The expected output is the first line of the data below and every line after it, up to and including the line containing "3. [Install dependencies](#installation).", each reproduced exactly.

··· SUPPLIED DATA

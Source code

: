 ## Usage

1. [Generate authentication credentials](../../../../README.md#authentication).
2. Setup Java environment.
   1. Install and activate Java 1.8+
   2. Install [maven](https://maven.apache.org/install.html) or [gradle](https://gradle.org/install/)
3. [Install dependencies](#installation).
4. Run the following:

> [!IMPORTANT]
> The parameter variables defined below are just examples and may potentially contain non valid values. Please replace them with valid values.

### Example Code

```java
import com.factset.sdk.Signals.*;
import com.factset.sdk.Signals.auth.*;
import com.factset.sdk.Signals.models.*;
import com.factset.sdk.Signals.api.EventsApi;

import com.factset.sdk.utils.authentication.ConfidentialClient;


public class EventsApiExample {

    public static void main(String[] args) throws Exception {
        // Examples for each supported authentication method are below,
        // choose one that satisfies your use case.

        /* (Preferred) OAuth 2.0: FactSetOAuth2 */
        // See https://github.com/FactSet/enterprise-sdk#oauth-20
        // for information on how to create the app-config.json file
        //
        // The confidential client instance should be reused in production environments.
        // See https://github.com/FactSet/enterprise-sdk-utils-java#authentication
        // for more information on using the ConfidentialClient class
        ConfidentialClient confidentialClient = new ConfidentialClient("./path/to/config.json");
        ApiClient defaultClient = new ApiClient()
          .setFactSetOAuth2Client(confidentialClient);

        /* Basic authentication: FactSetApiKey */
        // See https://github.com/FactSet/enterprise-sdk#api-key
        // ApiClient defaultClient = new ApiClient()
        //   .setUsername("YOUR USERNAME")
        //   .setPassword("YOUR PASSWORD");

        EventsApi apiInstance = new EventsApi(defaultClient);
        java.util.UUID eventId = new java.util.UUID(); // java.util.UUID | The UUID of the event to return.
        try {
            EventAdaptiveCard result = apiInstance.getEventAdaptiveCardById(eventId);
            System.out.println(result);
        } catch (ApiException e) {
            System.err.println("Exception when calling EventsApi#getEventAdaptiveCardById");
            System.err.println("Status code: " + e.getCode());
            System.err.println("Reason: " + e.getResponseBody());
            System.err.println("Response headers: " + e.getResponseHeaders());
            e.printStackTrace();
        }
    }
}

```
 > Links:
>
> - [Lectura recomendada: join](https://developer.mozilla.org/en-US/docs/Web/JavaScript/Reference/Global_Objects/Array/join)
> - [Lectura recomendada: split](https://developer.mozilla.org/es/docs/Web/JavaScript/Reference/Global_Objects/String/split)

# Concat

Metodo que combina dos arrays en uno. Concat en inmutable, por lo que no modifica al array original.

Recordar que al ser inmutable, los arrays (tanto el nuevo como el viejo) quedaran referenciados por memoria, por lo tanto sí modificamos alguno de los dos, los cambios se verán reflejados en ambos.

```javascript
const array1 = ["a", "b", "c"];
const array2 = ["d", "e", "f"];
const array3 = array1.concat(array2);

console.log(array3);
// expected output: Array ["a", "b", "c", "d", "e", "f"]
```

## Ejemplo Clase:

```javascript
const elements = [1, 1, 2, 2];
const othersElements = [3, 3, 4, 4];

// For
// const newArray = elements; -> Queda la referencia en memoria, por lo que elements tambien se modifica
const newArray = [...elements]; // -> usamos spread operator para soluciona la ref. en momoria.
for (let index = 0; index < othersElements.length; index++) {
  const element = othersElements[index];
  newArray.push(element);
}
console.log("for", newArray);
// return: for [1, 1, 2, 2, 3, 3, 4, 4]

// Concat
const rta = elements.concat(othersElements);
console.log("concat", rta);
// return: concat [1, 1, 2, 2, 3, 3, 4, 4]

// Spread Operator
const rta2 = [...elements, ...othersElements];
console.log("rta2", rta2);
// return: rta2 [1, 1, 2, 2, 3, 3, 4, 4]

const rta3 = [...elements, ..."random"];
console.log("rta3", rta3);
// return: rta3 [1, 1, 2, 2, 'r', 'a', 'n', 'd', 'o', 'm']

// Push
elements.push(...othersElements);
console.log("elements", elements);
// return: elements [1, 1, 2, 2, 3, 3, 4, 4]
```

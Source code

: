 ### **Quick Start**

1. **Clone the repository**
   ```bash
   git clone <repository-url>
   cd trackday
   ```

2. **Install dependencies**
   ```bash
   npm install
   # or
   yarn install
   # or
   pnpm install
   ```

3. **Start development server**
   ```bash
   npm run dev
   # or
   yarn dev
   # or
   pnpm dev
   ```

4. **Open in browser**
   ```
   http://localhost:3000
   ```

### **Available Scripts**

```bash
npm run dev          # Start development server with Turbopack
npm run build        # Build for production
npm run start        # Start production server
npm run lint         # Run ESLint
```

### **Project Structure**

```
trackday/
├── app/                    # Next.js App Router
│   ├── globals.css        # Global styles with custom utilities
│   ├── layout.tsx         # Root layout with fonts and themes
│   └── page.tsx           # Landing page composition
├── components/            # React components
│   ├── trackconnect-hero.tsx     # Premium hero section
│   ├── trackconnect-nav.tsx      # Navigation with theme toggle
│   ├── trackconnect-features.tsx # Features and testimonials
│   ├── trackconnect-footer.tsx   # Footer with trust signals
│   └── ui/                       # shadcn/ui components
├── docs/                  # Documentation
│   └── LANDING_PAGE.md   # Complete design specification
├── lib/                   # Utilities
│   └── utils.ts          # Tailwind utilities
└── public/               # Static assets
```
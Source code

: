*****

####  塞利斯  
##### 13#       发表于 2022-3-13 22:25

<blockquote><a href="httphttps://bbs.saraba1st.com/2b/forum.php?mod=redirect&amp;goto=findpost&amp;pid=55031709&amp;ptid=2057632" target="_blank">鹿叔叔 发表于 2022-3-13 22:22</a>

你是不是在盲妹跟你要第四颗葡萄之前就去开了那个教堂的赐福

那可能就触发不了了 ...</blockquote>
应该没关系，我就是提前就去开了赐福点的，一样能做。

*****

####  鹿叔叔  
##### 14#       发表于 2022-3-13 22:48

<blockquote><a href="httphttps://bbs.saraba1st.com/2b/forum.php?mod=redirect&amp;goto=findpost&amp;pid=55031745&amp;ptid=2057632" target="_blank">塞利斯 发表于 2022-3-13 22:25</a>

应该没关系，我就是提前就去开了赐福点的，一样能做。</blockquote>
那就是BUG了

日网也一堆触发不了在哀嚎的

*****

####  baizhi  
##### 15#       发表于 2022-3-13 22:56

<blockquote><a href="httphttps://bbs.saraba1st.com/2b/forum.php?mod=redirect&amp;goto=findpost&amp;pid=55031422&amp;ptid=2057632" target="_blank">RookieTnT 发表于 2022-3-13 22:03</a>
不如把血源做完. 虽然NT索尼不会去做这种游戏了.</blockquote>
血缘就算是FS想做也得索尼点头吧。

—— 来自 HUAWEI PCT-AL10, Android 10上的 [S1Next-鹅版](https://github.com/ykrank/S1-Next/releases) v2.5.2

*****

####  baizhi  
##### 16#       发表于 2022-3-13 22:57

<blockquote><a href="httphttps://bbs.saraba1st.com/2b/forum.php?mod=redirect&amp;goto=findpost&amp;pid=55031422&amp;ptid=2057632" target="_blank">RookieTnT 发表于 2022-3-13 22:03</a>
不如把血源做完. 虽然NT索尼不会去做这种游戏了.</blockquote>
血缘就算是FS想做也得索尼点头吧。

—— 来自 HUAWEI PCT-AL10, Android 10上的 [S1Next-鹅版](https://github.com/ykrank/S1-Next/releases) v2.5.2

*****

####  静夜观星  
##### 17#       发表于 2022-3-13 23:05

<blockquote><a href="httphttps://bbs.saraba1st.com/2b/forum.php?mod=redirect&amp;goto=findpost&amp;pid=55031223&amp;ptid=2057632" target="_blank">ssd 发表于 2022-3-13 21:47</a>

······

## WRITTEN ANSWER
Source code

: ## Usage

1. [Generate authentication credentials](../../../../README.md#authentication).
2. Setup Java environment.
   1. Install and activate Java 1.8+
   2. Install [maven](https://maven.apache.org/install.html) or [gradle](https://gradle.org/install/)
3. [Install dependencies](#installation).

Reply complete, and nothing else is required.